### RECORD SET
○ ○ ○ ○ ○

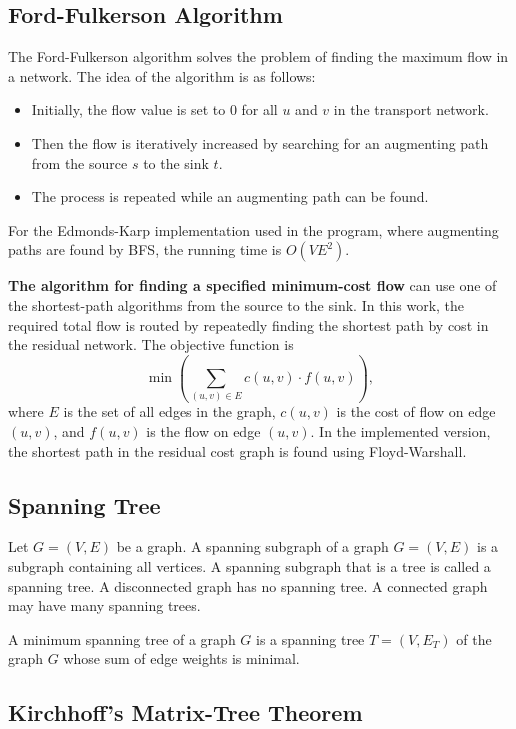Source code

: \documentclass[a4paper,final]{article}
\begin{document}
	\subsection{Ford-Fulkerson Algorithm}

The Ford-Fulkerson algorithm solves the problem of finding the maximum flow in a network. The idea of the algorithm is as follows:

\begin{itemize}
  \item Initially, the flow value is set to 0 for all $u$ and $v$ in the transport network.
  \item Then the flow is iteratively increased by searching for an augmenting path from the source $s$ to the sink $t$.
  \item The process is repeated while an augmenting path can be found.
\end{itemize}

For the Edmonds-Karp implementation used in the program, where augmenting paths are found by BFS, the running time is $O(VE^2)$.

\medskip
\noindent\textbf{The algorithm for finding a specified minimum-cost flow} can use one of the shortest-path algorithms from the source to the sink. In this work, the required total flow is routed by repeatedly finding the shortest path by cost in the residual network. The objective function is
\[
\min\!\left(\sum_{(u,v)\in E} c(u,v)\cdot f(u,v)\right),
\]
where $E$ is the set of all edges in the graph, $c(u,v)$ is the cost of flow on edge $(u,v)$, and $f(u,v)$ is the flow on edge $(u,v)$. In the implemented version, the shortest path in the residual cost graph is found using Floyd-Warshall.

	\subsection{Spanning Tree}

Let $G = (V, E)$ be a graph. A spanning subgraph of a graph $G = (V, E)$ is a subgraph containing all vertices. A spanning subgraph that is a tree is called a spanning tree. A disconnected graph has no spanning tree. A connected graph may have many spanning trees.

A minimum spanning tree of a graph $G$ is a spanning tree $T = (V, E_T)$ of the graph $G$ whose sum of edge weights is minimal.

	\subsection{Kirchhoff's Matrix-Tree Theorem}
\end{document}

○ ○ ○ ○ ○

### WHAT YOU SHOULD DO
Please print the lines above exactly, beginning at the first line of the entries and ending at the line holding "A minimum spanning", and leave the pictures out.

### COMPLETED EXERCISE
Source code

: \documentclass[a4paper,final]{article}
\begin{document}
	\subsection{Ford-Fulkerson Algorithm}

The Ford-Fulkerson algorithm solves the problem of finding the maximum flow in a network. The idea of the algorithm is as follows:

\begin{itemize}
  \item Initially, the flow value is set to 0 for all $u$ and $v$ in the transport network.
  \item Then the flow is iteratively increased by searching for an augmenting path from the source $s$ to the sink $t$.
  \item The process is repeated while an augmenting path can be found.
\end{itemize}

For the Edmonds-Karp implementation used in the program, where augmenting paths are found by BFS, the running time is $O(VE^2)$.

\medskip
\noindent\textbf{The algorithm for finding a specified minimum-cost flow} can use one of the shortest-path algorithms from the source to the sink. In this work, the required total flow is routed by repeatedly finding the shortest path by cost in the residual network. The objective function is
\[
\min\!\left(\sum_{(u,v)\in E} c(u,v)\cdot f(u,v)\right),
\]
where $E$ is the set of all edges in the graph, $c(u,v)$ is the cost of flow on edge $(u,v)$, and $f(u,v)$ is the flow on edge $(u,v)$. In the implemented version, the shortest path in the residual cost graph is found using Floyd-Warshall.

	\subsection{Spanning Tree}

Let $G = (V, E)$ be a graph. A spanning subgraph of a graph $G = (V, E)$ is a subgraph containing all vertices. A spanning subgraph that is a tree is called a spanning tree. A disconnected graph has no spanning tree. A connected graph may have many spanning trees.

A minimum spanning tree of a graph $G$ is a spanning tree $T = (V, E_T)$ of the graph $G$ whose sum of edge weights is minimal.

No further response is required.